My mother, in the last thirty or so years of her life, would turn to the obituaries first thing every day when she got the newspaper. I was in my late 20s when she started doing this and it never failed to irk me.
“Ma,” I’d half shout in that impatient way kids confront their parents, “that’s creepy!”
“Don’t say that,” she’d rejoin in that barely patient way parents respond to their kids. “Someone I know might be in here.” And she’d go right back to running her finger down the alphabetical list of the recently deceased.
This exchange did nothing to clear things up. Why in the hell would anyone want to go looking for news about dead people? At one point, I played armchair shrink and concluded she was succumbing to some deep depression similar to the one daddy-o had tumbled into toward the end of his time on this planet.
Every once in a while she’d come across a familiar name. So-and-so died, she’d announce, as if the news meant anything to me. “He was only 60 — so young!”
So young? Sixty years old? He was a dinosaur!
There’s a progression in how people view the years, a sort of time dilation. When I was nine years old, I thought kids who were 12 and 13 were grownups. One night when I was 21 and out dancing at a punk nightclub, I spotted a couple hanging around the periphery. They must have been thirty or so. I was mortified. What were such weird old fossils doing around here?
When Ma got to a certain age, any time someone who was a day younger than she was died she’d lament, again, “She was so young!” Ma said this every time even as she hit 90 and the dead person was 88 or 89.

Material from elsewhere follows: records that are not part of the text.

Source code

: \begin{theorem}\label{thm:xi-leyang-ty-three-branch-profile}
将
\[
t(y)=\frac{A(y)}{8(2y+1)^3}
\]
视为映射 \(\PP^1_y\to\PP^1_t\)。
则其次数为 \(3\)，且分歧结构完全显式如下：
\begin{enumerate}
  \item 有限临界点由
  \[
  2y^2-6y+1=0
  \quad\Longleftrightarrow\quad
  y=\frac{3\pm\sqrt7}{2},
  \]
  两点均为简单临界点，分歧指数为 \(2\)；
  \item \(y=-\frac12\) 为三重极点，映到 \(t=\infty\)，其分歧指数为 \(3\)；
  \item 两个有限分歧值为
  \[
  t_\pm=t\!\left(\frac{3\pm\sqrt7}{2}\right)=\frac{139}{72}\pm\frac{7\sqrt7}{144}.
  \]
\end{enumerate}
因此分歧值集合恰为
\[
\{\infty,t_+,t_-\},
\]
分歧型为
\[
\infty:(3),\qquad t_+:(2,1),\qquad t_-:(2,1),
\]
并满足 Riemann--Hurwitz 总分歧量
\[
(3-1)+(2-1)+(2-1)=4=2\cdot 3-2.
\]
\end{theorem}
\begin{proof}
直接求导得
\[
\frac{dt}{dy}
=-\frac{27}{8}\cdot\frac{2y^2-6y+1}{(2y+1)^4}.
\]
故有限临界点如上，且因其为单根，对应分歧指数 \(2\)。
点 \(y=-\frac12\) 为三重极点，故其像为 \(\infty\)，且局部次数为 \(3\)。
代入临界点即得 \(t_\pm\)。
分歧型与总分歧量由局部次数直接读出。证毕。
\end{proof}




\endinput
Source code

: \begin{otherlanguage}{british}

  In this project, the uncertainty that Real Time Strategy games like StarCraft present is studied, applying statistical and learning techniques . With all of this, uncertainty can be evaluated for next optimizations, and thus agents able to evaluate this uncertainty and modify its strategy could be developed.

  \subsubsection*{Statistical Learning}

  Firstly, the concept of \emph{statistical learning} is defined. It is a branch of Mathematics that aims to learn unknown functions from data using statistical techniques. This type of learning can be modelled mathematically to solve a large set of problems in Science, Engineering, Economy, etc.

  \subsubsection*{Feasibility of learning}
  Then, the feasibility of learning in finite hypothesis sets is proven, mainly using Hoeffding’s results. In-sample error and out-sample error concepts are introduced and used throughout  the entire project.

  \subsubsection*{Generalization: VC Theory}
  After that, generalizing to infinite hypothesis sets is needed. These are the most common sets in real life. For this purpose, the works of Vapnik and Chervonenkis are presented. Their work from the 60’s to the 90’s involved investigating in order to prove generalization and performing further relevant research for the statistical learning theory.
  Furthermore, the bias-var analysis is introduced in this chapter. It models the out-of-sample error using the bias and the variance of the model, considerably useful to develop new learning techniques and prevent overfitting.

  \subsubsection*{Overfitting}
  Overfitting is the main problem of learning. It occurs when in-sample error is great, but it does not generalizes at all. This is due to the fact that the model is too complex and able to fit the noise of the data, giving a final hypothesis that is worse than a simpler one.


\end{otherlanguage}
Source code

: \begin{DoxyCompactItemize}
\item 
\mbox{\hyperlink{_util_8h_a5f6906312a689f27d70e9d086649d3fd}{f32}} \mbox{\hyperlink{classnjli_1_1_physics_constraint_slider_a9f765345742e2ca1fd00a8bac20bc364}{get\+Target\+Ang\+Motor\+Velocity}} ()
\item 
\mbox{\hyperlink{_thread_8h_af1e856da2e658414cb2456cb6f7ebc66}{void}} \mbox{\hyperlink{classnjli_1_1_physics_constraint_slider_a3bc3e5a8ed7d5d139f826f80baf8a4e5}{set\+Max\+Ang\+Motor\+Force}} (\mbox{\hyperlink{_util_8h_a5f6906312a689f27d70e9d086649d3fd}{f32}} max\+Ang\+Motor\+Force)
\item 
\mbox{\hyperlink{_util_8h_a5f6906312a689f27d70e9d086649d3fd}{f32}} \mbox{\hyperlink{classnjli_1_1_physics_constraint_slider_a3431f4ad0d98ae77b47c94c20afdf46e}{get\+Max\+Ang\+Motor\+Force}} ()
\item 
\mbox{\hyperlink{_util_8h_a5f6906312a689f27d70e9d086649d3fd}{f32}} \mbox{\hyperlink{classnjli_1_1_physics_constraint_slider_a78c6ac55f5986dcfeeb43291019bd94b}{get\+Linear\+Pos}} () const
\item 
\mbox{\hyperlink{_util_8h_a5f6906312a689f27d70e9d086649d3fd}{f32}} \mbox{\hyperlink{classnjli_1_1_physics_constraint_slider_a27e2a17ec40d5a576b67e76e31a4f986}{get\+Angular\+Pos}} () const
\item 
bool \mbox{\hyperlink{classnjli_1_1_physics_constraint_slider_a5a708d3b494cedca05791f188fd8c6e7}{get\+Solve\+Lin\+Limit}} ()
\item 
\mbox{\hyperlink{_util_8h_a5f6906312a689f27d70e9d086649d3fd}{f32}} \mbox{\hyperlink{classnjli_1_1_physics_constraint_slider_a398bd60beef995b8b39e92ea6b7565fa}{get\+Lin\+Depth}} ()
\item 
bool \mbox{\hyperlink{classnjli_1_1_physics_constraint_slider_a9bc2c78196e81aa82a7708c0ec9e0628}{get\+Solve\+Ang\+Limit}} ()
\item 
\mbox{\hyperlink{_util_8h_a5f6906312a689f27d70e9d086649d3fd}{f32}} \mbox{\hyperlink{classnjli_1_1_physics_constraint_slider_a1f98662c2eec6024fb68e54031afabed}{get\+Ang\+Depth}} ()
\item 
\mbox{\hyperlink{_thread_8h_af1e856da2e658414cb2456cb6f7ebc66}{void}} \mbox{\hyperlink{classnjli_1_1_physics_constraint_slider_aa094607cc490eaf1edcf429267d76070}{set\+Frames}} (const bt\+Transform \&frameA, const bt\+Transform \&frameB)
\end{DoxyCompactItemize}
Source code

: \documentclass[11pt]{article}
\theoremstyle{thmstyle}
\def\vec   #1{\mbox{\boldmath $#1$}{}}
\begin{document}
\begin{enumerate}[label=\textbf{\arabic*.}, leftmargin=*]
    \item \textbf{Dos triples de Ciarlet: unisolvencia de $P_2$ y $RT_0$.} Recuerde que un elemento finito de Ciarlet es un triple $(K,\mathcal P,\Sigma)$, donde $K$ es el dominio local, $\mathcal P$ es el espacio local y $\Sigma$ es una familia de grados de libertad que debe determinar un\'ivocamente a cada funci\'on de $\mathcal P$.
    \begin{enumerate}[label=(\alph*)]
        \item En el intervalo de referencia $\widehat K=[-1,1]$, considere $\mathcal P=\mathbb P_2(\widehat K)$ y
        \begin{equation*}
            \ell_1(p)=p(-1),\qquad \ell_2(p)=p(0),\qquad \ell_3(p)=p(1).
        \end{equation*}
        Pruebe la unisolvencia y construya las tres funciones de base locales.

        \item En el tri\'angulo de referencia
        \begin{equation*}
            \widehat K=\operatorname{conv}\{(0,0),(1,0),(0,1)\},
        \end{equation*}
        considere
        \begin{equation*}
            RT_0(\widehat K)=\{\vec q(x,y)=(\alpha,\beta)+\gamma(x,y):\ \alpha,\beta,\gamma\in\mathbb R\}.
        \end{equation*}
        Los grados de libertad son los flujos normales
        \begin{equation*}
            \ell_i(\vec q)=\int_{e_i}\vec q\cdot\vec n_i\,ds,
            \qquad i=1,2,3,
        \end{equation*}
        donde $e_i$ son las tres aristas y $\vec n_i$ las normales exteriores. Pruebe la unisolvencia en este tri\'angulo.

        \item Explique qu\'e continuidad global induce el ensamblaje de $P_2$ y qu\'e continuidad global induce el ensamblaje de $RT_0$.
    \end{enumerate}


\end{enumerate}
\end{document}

I’m now at the age Ma was when she was already regularly scanning the obituaries.
My contemporaries are keeling over left and right. Celebrities born the year I was are collapsing seemingly every day. It makes me think of the first rock ‘n’ roll era star I can recall who died naturally. Bill Haley, who, with his band the Comets, kick started white acceptance of R’n’R back in 1954 with their single “Rock Around the Clock.” That was two years before I was born and by the time I became a transistor radio geek at the age of eight, Bill Haley was as passé as Rudy Vallée. When Haley croaked in 1981 at the age of 55, I figured, hell, he’s an old man, what’s everybody so surprised about?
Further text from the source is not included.